> Task description
Would you transcribe the data word for word?

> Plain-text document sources
*** Begin section ***

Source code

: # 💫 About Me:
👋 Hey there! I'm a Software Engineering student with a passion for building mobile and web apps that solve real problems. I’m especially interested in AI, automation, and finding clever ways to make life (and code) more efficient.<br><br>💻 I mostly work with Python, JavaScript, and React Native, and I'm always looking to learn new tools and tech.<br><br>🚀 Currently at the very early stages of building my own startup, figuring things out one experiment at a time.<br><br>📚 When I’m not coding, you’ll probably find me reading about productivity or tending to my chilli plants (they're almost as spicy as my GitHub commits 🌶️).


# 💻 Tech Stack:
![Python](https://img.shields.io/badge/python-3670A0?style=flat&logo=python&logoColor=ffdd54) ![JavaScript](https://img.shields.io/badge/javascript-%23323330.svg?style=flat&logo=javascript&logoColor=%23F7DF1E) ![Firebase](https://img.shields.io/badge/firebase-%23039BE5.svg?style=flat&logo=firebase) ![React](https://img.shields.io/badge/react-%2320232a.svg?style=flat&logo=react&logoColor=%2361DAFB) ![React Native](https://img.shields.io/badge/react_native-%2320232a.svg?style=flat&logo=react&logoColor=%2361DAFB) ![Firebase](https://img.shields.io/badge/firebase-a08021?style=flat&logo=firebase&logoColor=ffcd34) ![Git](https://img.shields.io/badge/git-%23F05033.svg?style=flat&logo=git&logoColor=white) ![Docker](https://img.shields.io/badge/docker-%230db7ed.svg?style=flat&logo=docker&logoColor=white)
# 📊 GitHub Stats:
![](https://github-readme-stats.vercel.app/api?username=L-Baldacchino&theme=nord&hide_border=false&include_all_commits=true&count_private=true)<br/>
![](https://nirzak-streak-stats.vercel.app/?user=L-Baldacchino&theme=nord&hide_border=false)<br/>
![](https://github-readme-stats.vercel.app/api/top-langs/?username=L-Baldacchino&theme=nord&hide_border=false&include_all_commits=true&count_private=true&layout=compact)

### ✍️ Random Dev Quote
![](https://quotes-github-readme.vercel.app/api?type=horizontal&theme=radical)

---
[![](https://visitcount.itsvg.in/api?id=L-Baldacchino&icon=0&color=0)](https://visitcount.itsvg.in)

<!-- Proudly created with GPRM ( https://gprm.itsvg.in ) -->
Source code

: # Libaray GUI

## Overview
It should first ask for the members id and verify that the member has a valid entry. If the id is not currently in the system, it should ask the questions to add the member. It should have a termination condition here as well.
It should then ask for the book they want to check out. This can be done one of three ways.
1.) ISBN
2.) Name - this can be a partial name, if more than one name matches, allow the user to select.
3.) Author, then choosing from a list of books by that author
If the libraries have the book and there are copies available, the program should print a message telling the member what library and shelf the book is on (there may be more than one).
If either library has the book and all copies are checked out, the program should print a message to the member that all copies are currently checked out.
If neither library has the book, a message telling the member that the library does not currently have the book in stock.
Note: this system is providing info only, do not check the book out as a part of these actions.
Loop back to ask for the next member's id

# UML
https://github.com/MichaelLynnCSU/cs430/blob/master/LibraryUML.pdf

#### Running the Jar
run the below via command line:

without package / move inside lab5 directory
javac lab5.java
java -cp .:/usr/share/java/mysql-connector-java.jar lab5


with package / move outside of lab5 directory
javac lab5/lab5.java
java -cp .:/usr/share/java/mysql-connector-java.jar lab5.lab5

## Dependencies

*** End section ***

> Answer to this exercise
Source code

: # 💫 About Me:
👋 Hey there! I'm a Software Engineering student with a passion for building mobile and web apps that solve real problems. I’m especially interested in AI, automation, and finding clever ways to make life (and code) more efficient.<br><br>💻 I mostly work with Python, JavaScript, and React Native, and I'm always looking to learn new tools and tech.<br><br>🚀 Currently at the very early stages of building my own startup, figuring things out one experiment at a time.<br><br>📚 When I’m not coding, you’ll probably find me reading about productivity or tending to my chilli plants (they're almost as spicy as my GitHub commits 🌶️).


# 💻 Tech Stack:
![Python](https://img.shields.io/badge/python-3670A0?style=flat&logo=python&logoColor=ffdd54) ![JavaScript](https://img.shields.io/badge/javascript-%23323330.svg?style=flat&logo=javascript&logoColor=%23F7DF1E) ![Firebase](https://img.shields.io/badge/firebase-%23039BE5.svg?style=flat&logo=firebase) ![React](https://img.shields.io/badge/react-%2320232a.svg?style=flat&logo=react&logoColor=%2361DAFB) ![React Native](https://img.shields.io/badge/react_native-%2320232a.svg?style=flat&logo=react&logoColor=%2361DAFB) ![Firebase](https://img.shields.io/badge/firebase-a08021?style=flat&logo=firebase&logoColor=ffcd34) ![Git](https://img.shields.io/badge/git-%23F05033.svg?style=flat&logo=git&logoColor=white) ![Docker](https://img.shields.io/badge/docker-%230db7ed.svg?style=flat&logo=docker&logoColor=white)
# 📊 GitHub Stats:
![](https://github-readme-stats.vercel.app/api?username=L-Baldacchino&theme=nord&hide_border=false&include_all_commits=true&count_private=true)<br/>
![](https://nirzak-streak-stats.vercel.app/?user=L-Baldacchino&theme=nord&hide_border=false)<br/>
![](https://github-readme-stats.vercel.app/api/top-langs/?username=L-Baldacchino&theme=nord&hide_border=false&include_all_commits=true&count_private=true&layout=compact)

### ✍️ Random Dev Quote
![](https://quotes-github-readme.vercel.app/api?type=horizontal&theme=radical)

---
[![](https://visitcount.itsvg.in/api?id=L-Baldacchino&icon=0&color=0)](https://visitcount.itsvg.in)

<!-- Proudly created with GPRM ( https://gprm.itsvg.in ) -->
Source code

: # Libaray GUI

## Overview
It should first ask for the members id and verify that the member has a valid entry. If the id is not currently in the system, it should ask the questions to add the member. It should have a termination condition here as well.
It should then ask for the book they want to check out. This can be done one of three ways.
1.) ISBN
2.) Name - this can be a partial name, if more than one name matches, allow the user to select.
3.) Author, then choosing from a list of books by that author
If the libraries have the book and there are copies available, the program should print a message telling the member what library and shelf the book is on (there may be more than one).
If either library has the book and all copies are checked out, the program should print a message to the member that all copies are currently checked out.
If neither library has the book, a message telling the member that the library does not currently have the book in stock.
Note: this system is providing info only, do not check the book out as a part of these actions.
Loop back to ask for the next member's id

# UML
https://github.com/MichaelLynnCSU/cs430/blob/master/LibraryUML.pdf

#### Running the Jar
run the below via command line:

without package / move inside lab5 directory
javac lab5.java
java -cp .:/usr/share/java/mysql-connector-java.jar lab5


with package / move outside of lab5 directory
javac lab5/lab5.java
java -cp .:/usr/share/java/mysql-connector-java.jar lab5.lab5

## Dependencies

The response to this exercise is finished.